Despite Purdue president Mitch Daniels' denial of claims he wanted college material censored, current professors of the school expressed their distaste for the former governor's now public e-mails, the Associated Press reported.

Ninety Purdue University professors signed an open letter to Daniels stating their dislike for his attempted removal of Howard Zinn's book from Indiana schools. The letter showed more concern over the book issue than the rest of the e-mails he had sent as governor three years ago.

"However much we disagree with your past statements, we are more troubled by the fact that you continue to express these views today, especially since you are now speaking as the chief representative of Purdue University with the responsibility to embody the best of academic inquiry and exchange," the letter read.

The AP originally reported on the e-mails July 17 when the news agency obtained them in a Freedom of Information Act request. The next day, Daniels denied to the AP that he ordered Zinn's "A People's History of the United States" be removed from colleges, but said he intended to have it taken out of public K-12 schools.

Daniels called the original report "unfair and erroneous," but did not answer a request to point out the story's errors.

In his 2010 e-mails, he corresponded with various Indiana education officials on removing "liberal propaganda from the state's schools.

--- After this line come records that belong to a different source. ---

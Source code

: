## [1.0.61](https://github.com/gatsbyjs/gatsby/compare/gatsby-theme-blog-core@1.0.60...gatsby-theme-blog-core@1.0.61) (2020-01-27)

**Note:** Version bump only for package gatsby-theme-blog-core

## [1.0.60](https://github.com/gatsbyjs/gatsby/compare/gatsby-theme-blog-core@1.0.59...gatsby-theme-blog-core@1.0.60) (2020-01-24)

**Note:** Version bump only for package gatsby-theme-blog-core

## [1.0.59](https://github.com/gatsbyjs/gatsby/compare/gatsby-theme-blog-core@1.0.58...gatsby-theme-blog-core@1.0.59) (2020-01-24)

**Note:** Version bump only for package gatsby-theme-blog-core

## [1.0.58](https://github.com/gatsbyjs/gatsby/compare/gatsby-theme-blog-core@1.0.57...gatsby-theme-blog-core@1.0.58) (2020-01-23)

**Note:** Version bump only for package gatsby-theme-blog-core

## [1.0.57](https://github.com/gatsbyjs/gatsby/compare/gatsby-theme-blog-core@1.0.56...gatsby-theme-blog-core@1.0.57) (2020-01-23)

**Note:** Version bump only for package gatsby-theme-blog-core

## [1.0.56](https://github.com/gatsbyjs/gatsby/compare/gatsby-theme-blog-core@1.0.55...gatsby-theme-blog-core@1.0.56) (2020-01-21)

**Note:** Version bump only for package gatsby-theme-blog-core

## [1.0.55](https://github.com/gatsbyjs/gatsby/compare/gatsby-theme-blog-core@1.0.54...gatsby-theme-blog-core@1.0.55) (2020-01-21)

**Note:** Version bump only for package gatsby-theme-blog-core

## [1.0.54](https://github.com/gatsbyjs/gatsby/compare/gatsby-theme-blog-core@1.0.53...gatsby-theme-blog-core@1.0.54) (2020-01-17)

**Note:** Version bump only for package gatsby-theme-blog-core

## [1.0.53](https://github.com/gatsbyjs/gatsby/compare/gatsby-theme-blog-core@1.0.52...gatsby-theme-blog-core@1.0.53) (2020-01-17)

"This terrible anti-American academic has finally passed away," Daniels wrote. "The obits and commentaries mentioned his book, 'A People's History of the United States,' is the 'textbook of choice in high schools and colleges around the country.' It is a truly execrable, anti-factual piece of disinformation that misstates American history on every page," Daniels wrote Tony Bennett, then Superintendent of Public Instruction.

When Daniels learned the book was being used in Indiana college courses and grade schools, he said "this crap should not be accepted for any credit by the state."

David Shane, a top fundraiser and state school board member proposed a statewide review of course material to remove Zinn's book and other materials. Daniels told Shane to "go for it."

Kristina Bross, a Purdue English teacher and organizer of the professors' response, said she wished for Daniels to hold an open forum in which he would explain how he came to his conclusions about Zinn and his book.

Daniels responded to the professors' concern in a letter of his own, but he only reiterated what he stated last week.

"Protecting the educational standards of middle schoolers, to me an important duty of any governor, has nothing to do with protecting against encroachments of academic freedom in higher education, a similarly central duty of any university president," Daniels wrote. "I have and will attend to the latter duty with the same resoluteness I tried to bring to the former."

He also wrote in his letter that he had never publically mentioned Zinn or his book, save for a mention in a book Daniels wrote in 2011, "until attacked in the recent AP story."